TASK –
Filter the lines below, copying only those with the string "exists".

━━━━━━━━

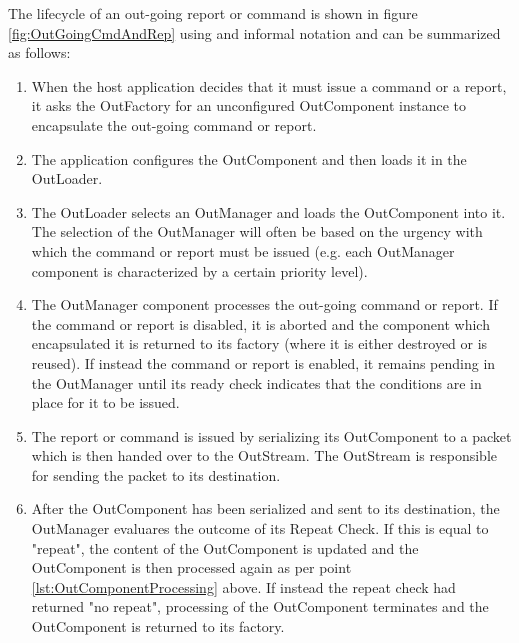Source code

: The lifecycle of an out-going report or command is shown in figure \ref{fig:OutGoingCmdAndRep} using and informal notation and can be summarized as follows:
\begin{enumerate}
\item When the host application decides that it must issue a command or a report, it asks the OutFactory for an unconfigured OutComponent instance to encapsulate the out-going command or report.
\item The application configures the OutComponent and then loads it in the OutLoader.
\item The OutLoader selects an OutManager and loads the OutComponent into it. The selection of the OutManager will often be based on the urgency with which the command or report must be issued (e.g. each OutManager component is characterized by a certain priority level). 
\item\label{lst:OutComponentProcessing} The OutManager component processes the out-going command or report. If the command or report is disabled, it is aborted and the component which encapsulated it is returned to its factory (where it is either destroyed or is reused). If instead the command or report is enabled, it remains pending in the OutManager until its ready check indicates that the conditions are in place for it to be issued. 
\item The report or command is issued by serializing its OutComponent to a packet which is then handed over to the OutStream. The OutStream is responsible for sending the packet to its destination. 
\item After the OutComponent has been serialized and sent to its destination, the OutManager evaluares the outcome of its Repeat Check. If this is equal to "repeat", the content of the OutComponent is updated and the OutComponent is then processed again as per point \ref{lst:OutComponentProcessing} above. If instead the repeat check had returned "no repeat", processing of the OutComponent terminates and the OutComponent is returned to its factory.
\end{enumerate}


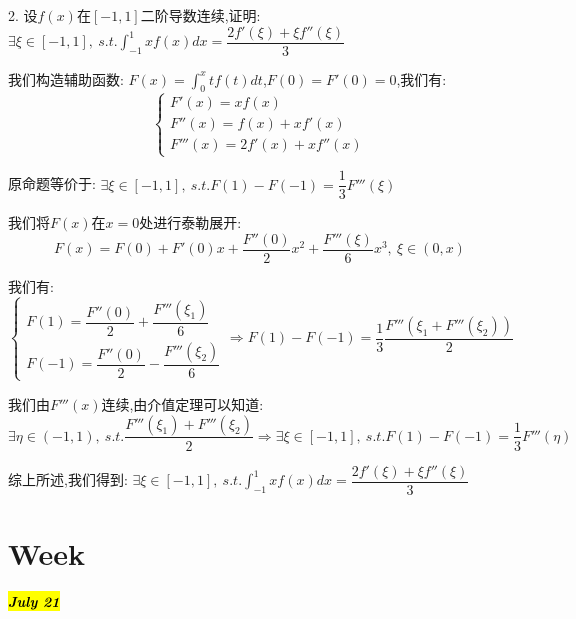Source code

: 2. 设$f(x)$在$[-1,1]$二阶导数连续,证明: $\exists \xi\in[-1,1],\ s.t. \int_{-1}^{1}xf(x)dx=\dfrac{2f'(\xi)+\xi f''(\xi)}{3}$
\begin{solution}
	
	我们构造辅助函数: $F(x)=\int_{0}^{x}tf(t)dt$,$F(0)=F'(0)=0$,我们有: $$\left\lbrace
	\begin{array}{l}
		F'(x)=xf(x)\\F''(x)=f(x)+xf'(x)\\F'''(x)=2f'(x)+xf''(x)
	\end{array}
	\right. $$
	
	原命题等价于: $\exists \xi\in[-1,1],\ s.t. F(1)-F(-1)=\dfrac{1}{3}F'''(\xi)$
	
	我们将$F(x)$在$x=0$处进行泰勒展开: 
	$$F(x)=F(0)+F'(0)x+\dfrac{F''(0)}{2}x^2+\dfrac{F'''(\xi)}{6}x^3, \ \xi\in(0,x) $$
	
	我们有: 
	$$\left\lbrace
	\begin{array}{l}
		F(1)=\dfrac{F''(0)}{2}+\dfrac{F'''(\xi_{1})}{6}\\
		F(-1)=\dfrac{F''(0)}{2}-\dfrac{F'''(\xi_{2})}{6}
	\end{array}
	\right. \Rightarrow F(1)-F(-1)=\dfrac{1}{3}\dfrac{F'''(\xi_{1}+F'''(\xi_{2}))}{2}$$
	
	我们由$F'''(x)$连续,由介值定理可以知道: 
	$$\exists \eta\in(-1,1),\ s.t. \dfrac{F'''(\xi_{1})+F'''(\xi_{2})}{2}\Rightarrow \exists \xi\in[-1,1],\ s.t. F(1)-F(-1)=\dfrac{1}{3}F'''(\eta)$$
	
	综上所述,我们得到: $\exists \xi\in[-1,1],\ s.t. \int_{-1}^{1}xf(x)dx=\dfrac{2f'(\xi)+\xi f''(\xi)}{3}$
\end{solution}
\section{Week }

\hl{\textbf{\textit{July 21}}}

━━━━━━━━

OUTPUT FOR THIS TASK –
: 2. 设$f(x)$在$[-1,1]$二阶导数连续,证明: $\exists \xi\in[-1,1],\ s.t. \int_{-1}^{1}xf(x)dx=\dfrac{2f'(\xi)+\xi f''(\xi)}{3}$
	原命题等价于: $\exists \xi\in[-1,1],\ s.t. F(1)-F(-1)=\dfrac{1}{3}F'''(\xi)$
	$$\exists \eta\in(-1,1),\ s.t. \dfrac{F'''(\xi_{1})+F'''(\xi_{2})}{2}\Rightarrow \exists \xi\in[-1,1],\ s.t. F(1)-F(-1)=\dfrac{1}{3}F'''(\eta)$$
	综上所述,我们得到: $\exists \xi\in[-1,1],\ s.t. \int_{-1}^{1}xf(x)dx=\dfrac{2f'(\xi)+\xi f''(\xi)}{3}$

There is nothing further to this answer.